The Hierarchy: SLIs, SLOs, and SLAs

Let’s start with three interconnected concepts that sound similar but mean very different things:

Service Level Indicators (SLIs) are what you measure. They’re the raw metrics about how your system behaves. Examples: How long did that request take? Did it succeed or fail? How many users can your system serve right now? An SLI is a number you can observe, record, and trend over time. The most common SLIs are latency (how fast), error rate (how reliable), and throughput (how much).

Service Level Objectives (SLOs) are what you target. They’re the goals you set for your SLIs. An SLO is a number you’re committing to internally. For instance: “95% of requests will complete in under 200ms” or “error rate will be below 0.1%.” SLOs are promises you make to your team and your product organization. They’re ambitious but realistic—achievable with good engineering but not trivial.

Service Level Agreements (SLAs) are what you contract.
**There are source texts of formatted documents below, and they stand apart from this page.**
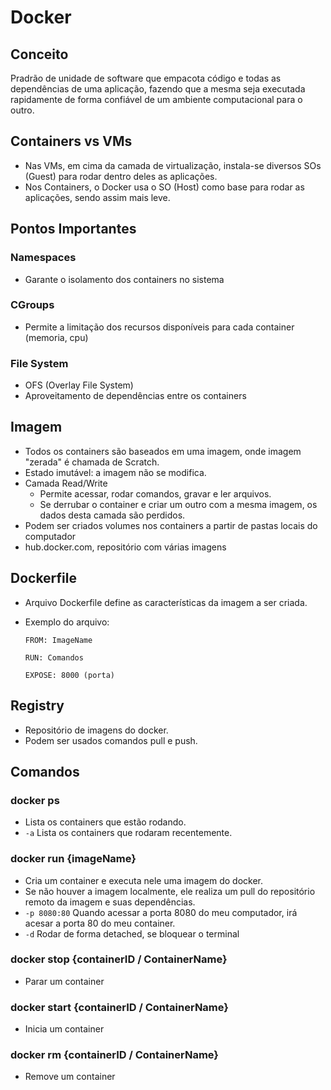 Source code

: # Docker

## Conceito

Pradrão de unidade de software que empacota código e todas as dependências de uma aplicação, fazendo que a mesma seja executada rapidamente de forma confiável de um ambiente computacional para o outro.


## Containers vs VMs

- Nas VMs, em cima da camada de virtualização, instala-se diversos SOs (Guest) para rodar dentro deles as aplicações.
- Nos Containers, o Docker usa o SO (Host) como base para rodar as aplicações, sendo assim mais leve.


## Pontos Importantes

### Namespaces

- Garante o isolamento dos containers no sistema

### CGroups

- Permite a limitação dos recursos disponíveis para cada container (memoria, cpu)

### File System

- OFS (Overlay File System)
- Aproveitamento de dependências entre os containers


## Imagem

- Todos os containers são baseados em uma imagem, onde imagem "zerada" é chamada de Scratch.
- Estado imutável: a imagem não se modifica.
- Camada Read/Write
  - Permite acessar, rodar comandos, gravar e ler arquivos.
  - Se derrubar o container e criar um outro com a mesma imagem, os dados desta camada são perdidos.
- Podem ser criados volumes nos containers a partir de pastas locais do computador
- hub.docker.com, repositório com várias imagens

## Dockerfile

- Arquivo Dockerfile define as características da imagem a ser criada.
- Exemplo do arquivo:

      FROM: ImageName
      
      RUN: Comandos
      
      EXPOSE: 8000 (porta)

## Registry

- Repositório de imagens do docker.
- Podem ser usados comandos pull e push.

## Comandos

### docker ps

- Lista os containers que estão rodando.
- `-a` Lista os containers que rodaram recentemente.

### docker run {imageName}

- Cria um container e executa nele uma imagem do docker.
- Se não houver a imagem localmente, ele realiza um pull do repositório remoto da imagem e suas dependências.
- `-p 8080:80` Quando acessar a porta 8080 do meu computador, irá acesar a porta 80 do meu container.
- `-d` Rodar de forma detached, se bloquear o terminal

### docker stop {containerID / ContainerName}

- Parar um container

### docker start {containerID / ContainerName}

- Inicia um container

### docker rm {containerID / ContainerName}

- Remove um container
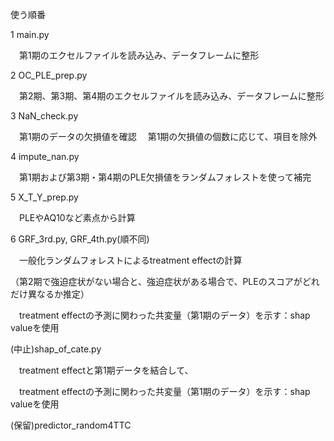 使う順番

1 main.py

　第1期のエクセルファイルを読み込み、データフレームに整形


2 OC_PLE_prep.py

　第2期、第3期、第4期のエクセルファイルを読み込み、データフレームに整形

3 NaN_check.py

　第1期のデータの欠損値を確認
　第1期の欠損値の個数に応じて、項目を除外


4 impute_nan.py

　第1期および第3期・第4期のPLE欠損値をランダムフォレストを使って補完

5 X_T_Y_prep.py

　PLEやAQ10など素点から計算


6 GRF_3rd.py, GRF_4th.py(順不同)

　一般化ランダムフォレストによるtreatment effectの計算

（第2期で強迫症状がない場合と、強迫症状がある場合で、PLEのスコアがどれだけ異なるか推定）
 
　treatment effectの予測に関わった共変量（第1期のデータ）を示す：shap valueを使用



(中止)shap_of_cate.py

　treatment effectと第1期データを結合して、

　treatment effectの予測に関わった共変量（第1期のデータ）を示す：shap valueを使用


(保留)predictor_random4TTC
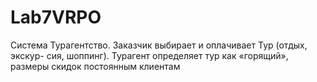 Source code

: # Lab7VRPO
Система Турагентство. Заказчик выбирает и оплачивает Тур (отдых, экскур-
сия, шоппинг). Турагент определяет тур как «горящий», размеры скидок постоянным
клиентам
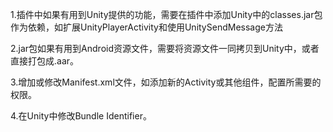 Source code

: 1.插件中如果有用到Unity提供的功能，需要在插件中添加Unity中的classes.jar包作为依赖，如扩展UnityPlayerActivity和使用UnitySendMessage方法
<div>

2.jar包如果有用到Android资源文件，需要将资源文件一同拷贝到Unity中，或者直接打包成.aar。

</div>

<div>

3.增加或修改Manifest.xml文件，如添加新的Activity或其他组件，配置所需要的权限。

</div>

<div>

4.在Unity中修改Bundle Identifier。

</div>
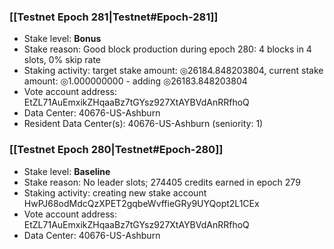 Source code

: ### [[Testnet Epoch 281|Testnet#Epoch-281]]
* Stake level: **Bonus**
* Stake reason: Good block production during epoch 280: 4 blocks in 4 slots, 0% skip rate
* Staking activity: target stake amount: ◎26184.848203804, current stake amount: ◎1.000000000 - adding ◎26183.848203804
* Vote account address: EtZL71AuEmxikZHqaaBz7tGYsz927XtAYBVdAnRRfhoQ
* Data Center: 40676-US-Ashburn
* Resident Data Center(s): 40676-US-Ashburn (seniority: 1)
### [[Testnet Epoch 280|Testnet#Epoch-280]]
* Stake level: **Baseline**
* Stake reason: No leader slots; 274405 credits earned in epoch 279
* Staking activity: creating new stake account HwPJ68odMdcQzXPET2gqbeWvffieGRy9UYQopt2L1CEx
* Vote account address: EtZL71AuEmxikZHqaaBz7tGYsz927XtAYBVdAnRRfhoQ
* Data Center: 40676-US-Ashburn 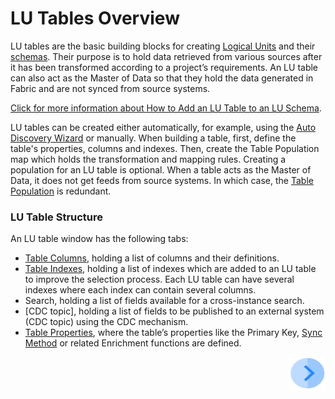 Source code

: # LU Tables Overview

LU tables are the basic building blocks for creating [Logical Units](/articles/03_logical_units/01_LU_overview.md) and their [schemas](/articles/03_logical_units/03_LU_schema_window.md). 
Their purpose is to hold data retrieved from various sources after it has been transformed according to a project’s requirements. An LU table can also act as the Master of Data so that they hold the data generated in Fabric and are not synced from source systems.

[Click for more information about How to Add an LU Table to an LU Schema](/articles/03_logical_units/09_add_table_to_a_schema.md). 

LU tables can be created either automatically, for example, using the [Auto Discovery Wizard](/articles/03_logical_units/06_auto_discovery_wizard.md) or manually. 
When building a table, first, define the table's properties, columns and indexes. Then, create the Table Population map which holds the transformation and mapping rules.
Creating a population for an LU table is optional. When a table acts as the Master of Data, it does not get feeds from source systems. In which case, the [Table Population](/articles/07_table_population/01_table_population_overview.md) is redundant.  


### LU Table Structure
An LU table window has the following tabs:
*	[Table Columns](/articles/06_LU_tables/02_create_an_LU_table.md), holding a list of columns and their definitions.
*	[Table Indexes](/articles/06_LU_tables/03_table_indexes.md#index-definition), holding a list of indexes which are added to an LU table to improve the selection process. Each LU table can have several indexes where each index can contain several columns.
*	Search, holding  a list of fields available for a cross-instance search.
*	[CDC topic], holding a list of fields to be published to an external system (CDC topic) using the CDC mechanism.
*	[Table Properties](/articles/06_LU_tables/04_table_properties.md), where the table’s properties like the Primary Key, [Sync Method](/articles/14_sync_LU_instance/04_sync_methods.md) or related Enrichment functions  are defined. 
  
[<img align="right" width="60" height="54" src="/articles/images/Next.png">](/articles/06_LU_tables/02_create_an_LU_table.md)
They’re the external promises you make to customers, often with financial penalties if you break them. An SLA typically has a looser target than the SLO (to give you breathing room) and includes consequences. For instance: “99.5% uptime per month, or we’ll issue a service credit.” SLAs are legally binding; SLOs are not.

Here’s the relationship:

graph LR
    A["SLI<br/>(Measure)"] -->|"Set targets for"| B["SLO<br/>(Internal Goal)"]
    B -->|"Communicate as"| C["SLA<br/>(External Promise)"]
    C -->|"Back by"| D["Error Budget<br/>(Reliability Currency)"]
    style A fill:#e1f5ff
    style B fill:#fff3e0
    style C fill:#fce4ec
    style D fill:#f3e5f5

The key insight: Your SLO should be stricter than your SLA. If your SLA promises 99.5% uptime, your SLO might be 99.9%. This buffer—the difference between your internal target and your external promise—is your safety margin.

Error Budgets: Spending Reliability Like Currency

Here’s a radical idea: you shouldn’t always be 100% reliable, and you shouldn’t try to be.
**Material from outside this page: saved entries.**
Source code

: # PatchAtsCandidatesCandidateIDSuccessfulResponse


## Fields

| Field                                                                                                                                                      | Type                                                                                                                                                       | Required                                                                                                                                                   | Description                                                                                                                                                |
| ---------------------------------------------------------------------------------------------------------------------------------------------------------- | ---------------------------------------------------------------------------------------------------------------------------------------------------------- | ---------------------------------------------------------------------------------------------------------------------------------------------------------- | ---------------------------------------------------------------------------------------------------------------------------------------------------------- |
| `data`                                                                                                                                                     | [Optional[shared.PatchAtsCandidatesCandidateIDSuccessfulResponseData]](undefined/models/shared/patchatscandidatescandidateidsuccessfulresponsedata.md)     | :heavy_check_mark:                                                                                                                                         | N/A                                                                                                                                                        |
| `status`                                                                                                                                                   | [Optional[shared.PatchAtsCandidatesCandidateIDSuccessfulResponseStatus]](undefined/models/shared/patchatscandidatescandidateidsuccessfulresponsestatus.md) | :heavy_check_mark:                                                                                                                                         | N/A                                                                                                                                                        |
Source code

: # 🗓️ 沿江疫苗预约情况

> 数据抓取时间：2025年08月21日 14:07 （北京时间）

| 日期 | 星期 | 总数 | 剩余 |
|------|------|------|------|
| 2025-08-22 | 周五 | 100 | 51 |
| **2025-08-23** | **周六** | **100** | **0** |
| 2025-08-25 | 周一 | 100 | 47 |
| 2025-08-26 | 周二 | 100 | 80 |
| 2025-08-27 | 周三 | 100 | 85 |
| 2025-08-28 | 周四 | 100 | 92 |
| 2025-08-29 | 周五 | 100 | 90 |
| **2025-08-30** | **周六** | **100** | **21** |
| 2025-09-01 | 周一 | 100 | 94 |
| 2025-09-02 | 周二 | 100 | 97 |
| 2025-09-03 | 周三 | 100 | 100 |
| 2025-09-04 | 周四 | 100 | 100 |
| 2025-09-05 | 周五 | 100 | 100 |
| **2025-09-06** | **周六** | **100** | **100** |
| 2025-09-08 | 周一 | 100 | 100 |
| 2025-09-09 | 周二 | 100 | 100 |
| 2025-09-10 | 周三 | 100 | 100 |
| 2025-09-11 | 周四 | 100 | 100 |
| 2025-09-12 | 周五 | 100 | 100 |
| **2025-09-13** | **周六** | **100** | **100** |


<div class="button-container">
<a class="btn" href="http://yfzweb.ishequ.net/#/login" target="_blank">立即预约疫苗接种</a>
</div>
If you promise 99.9% uptime, you’re actually promising 99.9% success. Rearranged, that means you have a budget of 0.1% downtime (or failures). Over a month, 0.1% of 43,200 minutes is about 43 minutes of allowed downtime. That’s your error budget.

Think of it like money in a bank account. You can:

  • Spend it on shipping features faster (with less testing)
  • Spend it on deploying risky updates
  • Spend it on infrastructure experiments
  • Save it for emergencies (traffic spikes, security patches)
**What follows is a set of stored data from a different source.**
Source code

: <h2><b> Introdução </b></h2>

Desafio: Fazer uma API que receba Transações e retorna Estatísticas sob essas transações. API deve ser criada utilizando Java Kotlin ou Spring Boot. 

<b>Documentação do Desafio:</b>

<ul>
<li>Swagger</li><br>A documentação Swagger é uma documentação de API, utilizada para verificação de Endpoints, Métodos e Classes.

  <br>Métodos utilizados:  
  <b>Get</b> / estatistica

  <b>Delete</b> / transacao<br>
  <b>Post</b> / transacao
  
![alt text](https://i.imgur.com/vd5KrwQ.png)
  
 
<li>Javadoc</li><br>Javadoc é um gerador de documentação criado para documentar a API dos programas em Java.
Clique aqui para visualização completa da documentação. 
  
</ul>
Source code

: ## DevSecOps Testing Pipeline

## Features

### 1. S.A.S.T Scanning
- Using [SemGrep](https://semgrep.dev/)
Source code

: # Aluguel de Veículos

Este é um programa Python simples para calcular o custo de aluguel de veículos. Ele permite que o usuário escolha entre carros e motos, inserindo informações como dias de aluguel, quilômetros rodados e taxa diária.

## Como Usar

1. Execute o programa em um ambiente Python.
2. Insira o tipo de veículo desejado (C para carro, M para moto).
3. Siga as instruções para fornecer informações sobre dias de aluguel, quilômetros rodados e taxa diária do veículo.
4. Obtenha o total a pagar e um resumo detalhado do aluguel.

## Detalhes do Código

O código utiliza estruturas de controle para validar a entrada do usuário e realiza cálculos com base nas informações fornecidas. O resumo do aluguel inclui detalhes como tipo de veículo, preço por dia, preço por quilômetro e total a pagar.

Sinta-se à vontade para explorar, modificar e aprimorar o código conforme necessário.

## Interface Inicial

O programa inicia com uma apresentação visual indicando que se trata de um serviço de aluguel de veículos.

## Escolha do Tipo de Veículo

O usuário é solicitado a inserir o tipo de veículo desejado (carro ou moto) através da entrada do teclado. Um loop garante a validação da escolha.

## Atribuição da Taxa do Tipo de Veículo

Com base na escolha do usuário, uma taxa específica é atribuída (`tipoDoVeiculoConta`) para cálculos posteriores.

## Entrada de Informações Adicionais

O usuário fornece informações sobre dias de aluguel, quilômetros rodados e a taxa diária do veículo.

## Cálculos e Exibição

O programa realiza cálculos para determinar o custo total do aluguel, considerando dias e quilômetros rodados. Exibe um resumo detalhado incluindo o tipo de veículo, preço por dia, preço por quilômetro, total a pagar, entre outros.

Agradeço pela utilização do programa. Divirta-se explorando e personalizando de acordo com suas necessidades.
An error budget quantifies the relationship between reliability and velocity. It tells engineers: “You can take calculated risks here because we have budget,” but also “We can’t afford to take risks there because our budget is low.”

Here’s the math for a few common targets:

SLODowntime per monthDowntime per year
99%7.2 hours3.6 days
99.5%3.6 hours1.8 days
99.9%43 minutes8.7 hours
99.99%4.3 minutes52 minutes
99.999%26 seconds5 minutes

Each additional 9 is exponentially more expensive to achieve. This is why defining SLOs is a business and technical decision, not just an engineering one.

Choosing Your SLIs: What Matters Most

Not all metrics are SLIs. An SLI should capture something users actually care about. Let’s categorize common ones:

Latency (Speed): How fast does your system respond? You probably care about percentiles, not averages.

  • p50 (median): 50% of requests are faster than this
  • p95: 95% of requests are faster than this
  • p99: 99% of requests are faster than this

Why percentiles? Because an average is misleading. If 99 requests take 10ms and 1 request takes 10 seconds, the average is ~100ms, but users don’t care. They care that their request might be the one that takes 10 seconds. Percentile targets prevent outliers from hiding in averages.

Error Rate: What percentage of requests fail or return incorrect results? Includes HTTP 5xx errors, timeouts, and incorrect responses. A typical SLI: “less than 0.1% of requests return a 5xx error.”

Availability: Is your service up and reachable? Often measured as uptime percentage. A typical SLI: “99.9% of health checks pass.”

Throughput: How many requests per second can you handle? Less commonly part of an SLO (since it depends on your infrastructure), but important for capacity planning.

Pro tip: Start with latency and error rate. These are the SLIs users notice first. Add others (availability, throughput) once your monitoring is solid.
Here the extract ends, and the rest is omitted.